▸ Try it
Lift out all lines below that contain "text".

[Stored items]
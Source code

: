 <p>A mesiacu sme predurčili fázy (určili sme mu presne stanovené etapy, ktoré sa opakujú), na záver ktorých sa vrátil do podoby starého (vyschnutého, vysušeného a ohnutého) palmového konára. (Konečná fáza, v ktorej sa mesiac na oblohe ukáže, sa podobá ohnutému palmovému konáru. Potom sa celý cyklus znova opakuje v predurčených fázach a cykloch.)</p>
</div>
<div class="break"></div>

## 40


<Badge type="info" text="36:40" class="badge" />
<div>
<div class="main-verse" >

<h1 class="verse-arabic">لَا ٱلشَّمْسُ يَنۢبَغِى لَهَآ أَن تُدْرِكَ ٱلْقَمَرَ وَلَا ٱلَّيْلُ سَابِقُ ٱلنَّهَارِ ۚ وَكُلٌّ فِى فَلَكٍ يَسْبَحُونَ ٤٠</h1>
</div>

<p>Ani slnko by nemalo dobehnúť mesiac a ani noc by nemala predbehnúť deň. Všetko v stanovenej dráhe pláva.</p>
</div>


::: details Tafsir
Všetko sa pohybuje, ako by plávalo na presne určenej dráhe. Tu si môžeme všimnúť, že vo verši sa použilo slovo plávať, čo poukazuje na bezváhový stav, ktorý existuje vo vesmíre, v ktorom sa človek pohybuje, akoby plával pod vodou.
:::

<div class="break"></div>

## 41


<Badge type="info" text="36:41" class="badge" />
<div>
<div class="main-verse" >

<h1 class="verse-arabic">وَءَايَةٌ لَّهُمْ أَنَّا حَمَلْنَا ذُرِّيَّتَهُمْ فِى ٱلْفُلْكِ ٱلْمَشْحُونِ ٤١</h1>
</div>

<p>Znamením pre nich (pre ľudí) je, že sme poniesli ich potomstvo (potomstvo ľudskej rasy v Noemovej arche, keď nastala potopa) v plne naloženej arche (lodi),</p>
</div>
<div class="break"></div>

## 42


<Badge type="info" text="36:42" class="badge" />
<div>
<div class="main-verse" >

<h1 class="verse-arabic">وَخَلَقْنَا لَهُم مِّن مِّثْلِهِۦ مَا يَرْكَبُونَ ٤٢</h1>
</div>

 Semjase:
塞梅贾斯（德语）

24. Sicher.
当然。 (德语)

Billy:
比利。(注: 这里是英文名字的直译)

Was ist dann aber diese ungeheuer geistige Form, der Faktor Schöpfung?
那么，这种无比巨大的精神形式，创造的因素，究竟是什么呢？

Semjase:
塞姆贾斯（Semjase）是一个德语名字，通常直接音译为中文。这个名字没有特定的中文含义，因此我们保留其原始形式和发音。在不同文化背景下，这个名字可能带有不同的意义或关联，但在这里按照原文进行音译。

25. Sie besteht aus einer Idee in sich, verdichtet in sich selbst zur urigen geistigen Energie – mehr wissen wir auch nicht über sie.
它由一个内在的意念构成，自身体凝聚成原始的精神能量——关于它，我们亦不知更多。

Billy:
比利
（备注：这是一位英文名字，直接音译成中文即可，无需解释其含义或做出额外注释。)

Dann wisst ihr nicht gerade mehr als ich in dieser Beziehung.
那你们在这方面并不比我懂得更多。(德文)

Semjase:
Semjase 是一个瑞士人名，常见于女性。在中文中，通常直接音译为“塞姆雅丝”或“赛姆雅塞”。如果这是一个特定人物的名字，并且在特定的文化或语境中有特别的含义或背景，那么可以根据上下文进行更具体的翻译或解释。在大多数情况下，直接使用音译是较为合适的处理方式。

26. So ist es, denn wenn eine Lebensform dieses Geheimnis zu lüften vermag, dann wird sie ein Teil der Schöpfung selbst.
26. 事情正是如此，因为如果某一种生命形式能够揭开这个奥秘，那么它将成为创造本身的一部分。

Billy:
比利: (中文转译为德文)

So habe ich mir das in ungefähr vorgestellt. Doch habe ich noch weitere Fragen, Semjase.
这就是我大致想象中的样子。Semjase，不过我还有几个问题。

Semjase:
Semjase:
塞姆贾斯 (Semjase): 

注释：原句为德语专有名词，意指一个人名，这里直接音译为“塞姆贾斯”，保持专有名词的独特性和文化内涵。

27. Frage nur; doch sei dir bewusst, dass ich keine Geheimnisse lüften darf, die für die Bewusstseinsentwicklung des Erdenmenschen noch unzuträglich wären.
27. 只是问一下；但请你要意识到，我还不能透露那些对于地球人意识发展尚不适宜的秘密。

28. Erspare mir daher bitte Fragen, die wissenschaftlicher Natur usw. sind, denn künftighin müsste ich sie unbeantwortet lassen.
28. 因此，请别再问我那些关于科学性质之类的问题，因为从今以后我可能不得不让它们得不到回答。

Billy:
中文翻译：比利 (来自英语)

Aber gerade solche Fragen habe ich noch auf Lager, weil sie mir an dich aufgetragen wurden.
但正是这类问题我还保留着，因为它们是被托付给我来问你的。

▸ Solved exercise
<Badge type="info" text="36:40" class="badge" />
<Badge type="info" text="36:41" class="badge" />
<Badge type="info" text="36:42" class="badge" />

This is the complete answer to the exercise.